(Rendered images with source text)
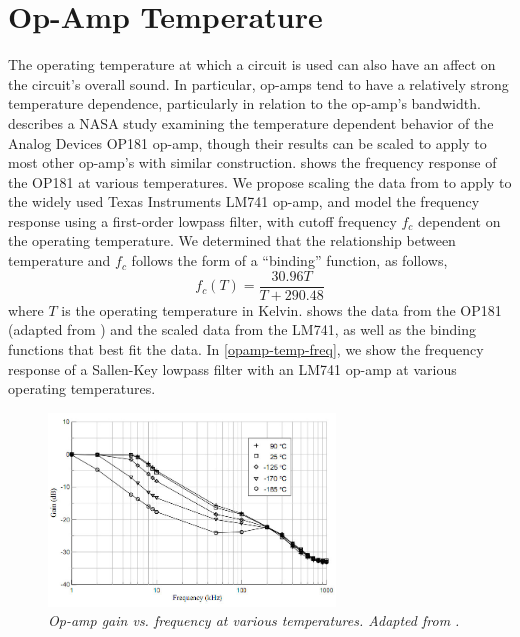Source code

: \documentclass[twoside,a4paper]{article}
\begin{document}
\section{Op-Amp Temperature} \label{sec:temp}
%
The operating temperature at which a circuit is used can also have an
affect on the circuit's overall sound. In particular, op-amps tend to
have a relatively strong temperature dependence, particularly in relation
to the op-amp's bandwidth. \cite{opamp-temp} describes a NASA study
examining the temperature dependent behavior of the Analog Devices OP181
op-amp, though their results can be scaled to apply to most other op-amp's
with similar construction.  shows the frequency response of the
OP181 at various temperatures.
\newline\newline
We propose scaling the data from \cite{opamp-temp} to apply to the widely
used Texas Instruments LM741 op-amp, and model the frequency response
using a first-order lowpass filter, with cutoff frequency $f_c$ dependent
on the operating temperature. We determined that the relationship between
temperature and $f_c$ follows the form of a ``binding'' function, as follows,
%
\begin{equation}
    f_c(T) = \frac{30.96 T}{T + 290.48}  
    \label{eq:binding}
\end{equation}
%
where $T$ is the operating temperature in Kelvin.  shows
the data from the OP181 (adapted from \cite{opamp-temp}) and the scaled
data from the LM741, as well as the binding functions that best fit the
data. In \cref{opamp-temp-freq}, we show the frequency response of a
Sallen-Key lowpass filter with an LM741 op-amp at various operating
temperatures.
%
\begin{figure}[h]
    \center
    \includegraphics[width=3in]{Pics/NASA.png}
    \caption{\label{NASA}{\it Op-amp gain vs. frequency at various
        temperatures. Adapted from \cite{opamp-temp}.}}
\end{figure}
%
\end{document}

▸ **TASK TO CARRY OUT**
Check every line above for the string "opamp", and copy the ones that have it.

▸ **COMPLETED EXERCISE**
to the op-amp's bandwidth. \cite{opamp-temp} describes a NASA study
We propose scaling the data from \cite{opamp-temp} to apply to the widely
the data from the OP181 (adapted from \cite{opamp-temp}) and the scaled
data. In \cref{opamp-temp-freq}, we show the frequency response of a
        temperatures. Adapted from \cite{opamp-temp}.}}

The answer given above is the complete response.